## WHAT IS EXPECTED
Word for word, copy the entire listing below, but do not carry over any pictures.

## GIVEN DATA

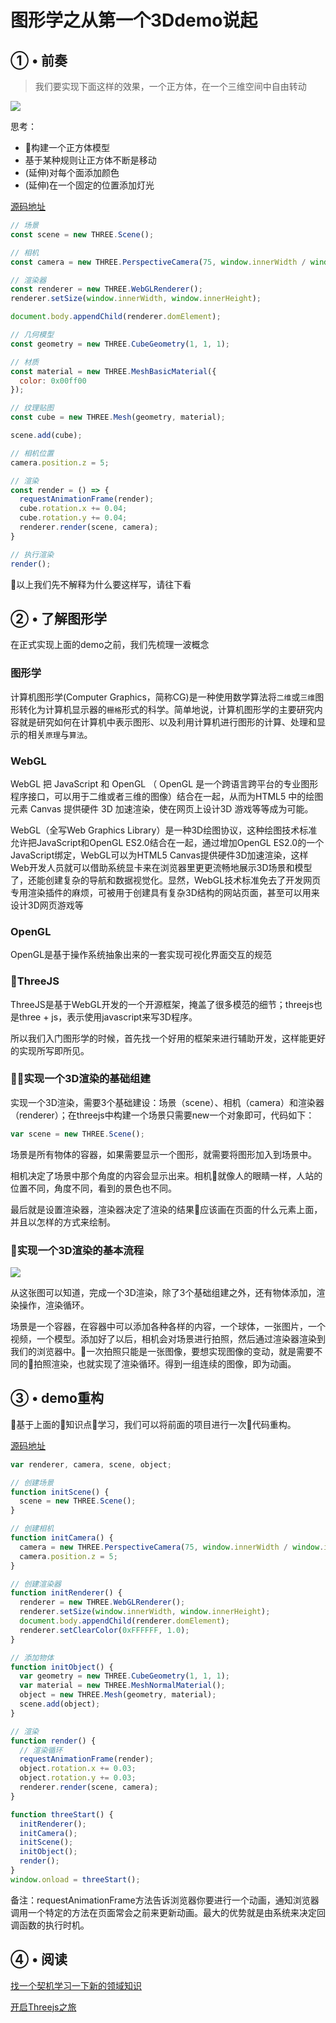 # 图形学之从第一个3Ddemo说起

## ① • 前奏

> 我们要实现下面这样的效果，一个正方体，在一个三维空间中自由转动

![](../imgs/01/1.gif)

思考：
* 构建一个正方体模型
* 基于某种规则让正方体不断是移动
* (延伸)对每个面添加颜色
* (延伸)在一个固定的位置添加灯光

[源码地址](../example/demo1/index.html)
```js
// 场景
const scene = new THREE.Scene();

// 相机
const camera = new THREE.PerspectiveCamera(75, window.innerWidth / window.innerHeight, 0.1, 1000);

// 渲染器
const renderer = new THREE.WebGLRenderer();
renderer.setSize(window.innerWidth, window.innerHeight);

document.body.appendChild(renderer.domElement);

// 几何模型
const geometry = new THREE.CubeGeometry(1, 1, 1);

// 材质
const material = new THREE.MeshBasicMaterial({
  color: 0x00ff00
});

// 纹理贴图
const cube = new THREE.Mesh(geometry, material);

scene.add(cube);

// 相机位置
camera.position.z = 5;

// 渲染
const render = () => {
  requestAnimationFrame(render);
  cube.rotation.x += 0.04;
  cube.rotation.y += 0.04;
  renderer.render(scene, camera);
}

// 执行渲染
render();
```

以上我们先不解释为什么要这样写，请往下看

## ② • 了解图形学
在正式实现上面的demo之前，我们先梳理一波概念

### 图形学
计算机图形学(Computer Graphics，简称CG)是一种使用数学算法将`二维`或`三维`图形转化为计算机显示器的`栅格`形式的科学。简单地说，计算机图形学的主要研究内容就是研究如何在计算机中表示图形、以及利用计算机进行图形的计算、处理和显示的相关`原理`与`算法`。

### WebGL
WebGL 把 JavaScript 和 OpenGL （ OpenGL 是一个跨语言跨平台的专业图形程序接口，可以用于二维或者三维的图像）结合在一起，从而为HTML5 中的绘图元素 Canvas 提供硬件 3D 加速渲染，使在网页上设计3D 游戏等等成为可能。

WebGL（全写Web Graphics Library）是一种3D绘图协议，这种绘图技术标准允许把JavaScript和OpenGL ES2.0结合在一起，通过增加OpenGL ES2.0的一个JavaScript绑定，WebGL可以为HTML5 Canvas提供硬件3D加速渲染，这样Web开发人员就可以借助系统显卡来在浏览器里更更流畅地展示3D场景和模型了，还能创建复杂的导航和数据视觉化。显然，WebGL技术标准免去了开发网页专用渲染插件的麻烦，可被用于创建具有复杂3D结构的网站页面，甚至可以用来设计3D网页游戏等

### OpenGL
OpenGL是基于操作系统抽象出来的一套实现可视化界面交互的规范

### ThreeJS
ThreeJS是基于WebGL开发的一个开源框架，掩盖了很多模范的细节；threejs也是three + js，表示使用javascript来写3D程序。

所以我们入门图形学的时候，首先找一个好用的框架来进行辅助开发，这样能更好的实现所写即所见。

### 实现一个3D渲染的基础组建
实现一个3D渲染，需要3个基础建设：场景（scene）、相机（camera）和渲染器（renderer）；在threejs中构建一个场景只需要new一个对象即可，代码如下：
```js
var scene = new THREE.Scene();
```

场景是所有物体的容器，如果需要显示一个图形，就需要将图形加入到场景中。

相机决定了场景中那个角度的内容会显示出来。相机就像人的眼睛一样，人站的位置不同，角度不同，看到的景色也不同。

最后就是设置渲染器，渲染器决定了渲染的结果应该画在页面的什么元素上面，并且以怎样的方式来绘制。

### 实现一个3D渲染的基本流程
![](../imgs/01/demo1.png)

从这张图可以知道，完成一个3D渲染，除了3个基础组建之外，还有物体添加，渲染操作，渲染循环。

场景是一个容器，在容器中可以添加各种各样的内容，一个球体，一张图片，一个视频，一个模型。添加好了以后，相机会对场景进行拍照，然后通过渲染器渲染到我们的浏览器中。一次拍照只能是一张图像，要想实现图像的变动，就是需要不同的拍照渲染，也就实现了渲染循环。得到一组连续的图像，即为动画。

## ③ • demo重构
基于上面的知识点学习，我们可以将前面的项目进行一次代码重构。

[源码地址](../example/demo1/index2.html)

```js
var renderer, camera, scene, object;

// 创建场景
function initScene() {
  scene = new THREE.Scene();
}

// 创建相机
function initCamera() {
  camera = new THREE.PerspectiveCamera(75, window.innerWidth / window.innerHeight, 0.1, 1000);
  camera.position.z = 5;
}

// 创建渲染器
function initRenderer() {
  renderer = new THREE.WebGLRenderer();
  renderer.setSize(window.innerWidth, window.innerHeight);
  document.body.appendChild(renderer.domElement);
  renderer.setClearColor(0xFFFFFF, 1.0);
}

// 添加物体
function initObject() {
  var geometry = new THREE.CubeGeometry(1, 1, 1);
  var material = new THREE.MeshNormalMaterial();
  object = new THREE.Mesh(geometry, material);
  scene.add(object);
}

// 渲染
function render() {
  // 渲染循环
  requestAnimationFrame(render);
  object.rotation.x += 0.03;
  object.rotation.y += 0.03;
  renderer.render(scene, camera);
}

function threeStart() {
  initRenderer();
  initCamera();
  initScene();
  initObject();
  render();
}
window.onload = threeStart();
```

备注：requestAnimationFrame方法告诉浏览器你要进行一个动画，通知浏览器调用一个特定的方法在页面常会之前来更新动画。最大的优势就是由系统来决定回调函数的执行时机。

## ④ • 阅读
[找一个契机学习一下新的领域知识](./chapter1.md)

[开启Threejs之旅](http://www.hewebgl.com/article/getarticle/50)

## ANSWER SECTION
 # 图形学之从第一个3Ddemo说起

## ① • 前奏

> 我们要实现下面这样的效果，一个正方体，在一个三维空间中自由转动

![](../imgs/01/1.gif)

思考：
* 构建一个正方体模型
* 基于某种规则让正方体不断是移动
* (延伸)对每个面添加颜色
* (延伸)在一个固定的位置添加灯光

[源码地址](../example/demo1/index.html)
```js
// 场景
const scene = new THREE.Scene();

// 相机
const camera = new THREE.PerspectiveCamera(75, window.innerWidth / window.innerHeight, 0.1, 1000);

// 渲染器
const renderer = new THREE.WebGLRenderer();
renderer.setSize(window.innerWidth, window.innerHeight);

document.body.appendChild(renderer.domElement);

// 几何模型
const geometry = new THREE.CubeGeometry(1, 1, 1);

// 材质
const material = new THREE.MeshBasicMaterial({
  color: 0x00ff00
});

// 纹理贴图
const cube = new THREE.Mesh(geometry, material);

scene.add(cube);

// 相机位置
camera.position.z = 5;

// 渲染
const render = () => {
  requestAnimationFrame(render);
  cube.rotation.x += 0.04;
  cube.rotation.y += 0.04;
  renderer.render(scene, camera);
}

// 执行渲染
render();
```

以上我们先不解释为什么要这样写，请往下看

## ② • 了解图形学
在正式实现上面的demo之前，我们先梳理一波概念

### 图形学
计算机图形学(Computer Graphics，简称CG)是一种使用数学算法将`二维`或`三维`图形转化为计算机显示器的`栅格`形式的科学。简单地说，计算机图形学的主要研究内容就是研究如何在计算机中表示图形、以及利用计算机进行图形的计算、处理和显示的相关`原理`与`算法`。

### WebGL
WebGL 把 JavaScript 和 OpenGL （ OpenGL 是一个跨语言跨平台的专业图形程序接口，可以用于二维或者三维的图像）结合在一起，从而为HTML5 中的绘图元素 Canvas 提供硬件 3D 加速渲染，使在网页上设计3D 游戏等等成为可能。

WebGL（全写Web Graphics Library）是一种3D绘图协议，这种绘图技术标准允许把JavaScript和OpenGL ES2.0结合在一起，通过增加OpenGL ES2.0的一个JavaScript绑定，WebGL可以为HTML5 Canvas提供硬件3D加速渲染，这样Web开发人员就可以借助系统显卡来在浏览器里更更流畅地展示3D场景和模型了，还能创建复杂的导航和数据视觉化。显然，WebGL技术标准免去了开发网页专用渲染插件的麻烦，可被用于创建具有复杂3D结构的网站页面，甚至可以用来设计3D网页游戏等

### OpenGL
OpenGL是基于操作系统抽象出来的一套实现可视化界面交互的规范

### ThreeJS
ThreeJS是基于WebGL开发的一个开源框架，掩盖了很多模范的细节；threejs也是three + js，表示使用javascript来写3D程序。

所以我们入门图形学的时候，首先找一个好用的框架来进行辅助开发，这样能更好的实现所写即所见。

### 实现一个3D渲染的基础组建
实现一个3D渲染，需要3个基础建设：场景（scene）、相机（camera）和渲染器（renderer）；在threejs中构建一个场景只需要new一个对象即可，代码如下：
```js
var scene = new THREE.Scene();
```

场景是所有物体的容器，如果需要显示一个图形，就需要将图形加入到场景中。

相机决定了场景中那个角度的内容会显示出来。相机就像人的眼睛一样，人站的位置不同，角度不同，看到的景色也不同。

最后就是设置渲染器，渲染器决定了渲染的结果应该画在页面的什么元素上面，并且以怎样的方式来绘制。

### 实现一个3D渲染的基本流程
![](../imgs/01/demo1.png)

从这张图可以知道，完成一个3D渲染，除了3个基础组建之外，还有物体添加，渲染操作，渲染循环。

场景是一个容器，在容器中可以添加各种各样的内容，一个球体，一张图片，一个视频，一个模型。添加好了以后，相机会对场景进行拍照，然后通过渲染器渲染到我们的浏览器中。一次拍照只能是一张图像，要想实现图像的变动，就是需要不同的拍照渲染，也就实现了渲染循环。得到一组连续的图像，即为动画。

## ③ • demo重构
基于上面的知识点学习，我们可以将前面的项目进行一次代码重构。

[源码地址](../example/demo1/index2.html)

```js
var renderer, camera, scene, object;

// 创建场景
function initScene() {
  scene = new THREE.Scene();
}

// 创建相机
function initCamera() {
  camera = new THREE.PerspectiveCamera(75, window.innerWidth / window.innerHeight, 0.1, 1000);
  camera.position.z = 5;
}

// 创建渲染器
function initRenderer() {
  renderer = new THREE.WebGLRenderer();
  renderer.setSize(window.innerWidth, window.innerHeight);
  document.body.appendChild(renderer.domElement);
  renderer.setClearColor(0xFFFFFF, 1.0);
}

// 添加物体
function initObject() {
  var geometry = new THREE.CubeGeometry(1, 1, 1);
  var material = new THREE.MeshNormalMaterial();
  object = new THREE.Mesh(geometry, material);
  scene.add(object);
}

// 渲染
function render() {
  // 渲染循环
  requestAnimationFrame(render);
  object.rotation.x += 0.03;
  object.rotation.y += 0.03;
  renderer.render(scene, camera);
}

function threeStart() {
  initRenderer();
  initCamera();
  initScene();
  initObject();
  render();
}
window.onload = threeStart();
```

备注：requestAnimationFrame方法告诉浏览器你要进行一个动画，通知浏览器调用一个特定的方法在页面常会之前来更新动画。最大的优势就是由系统来决定回调函数的执行时机。

## ④ • 阅读
[找一个契机学习一下新的领域知识](./chapter1.md)

[开启Threejs之旅](http://www.hewebgl.com/article/getarticle/50)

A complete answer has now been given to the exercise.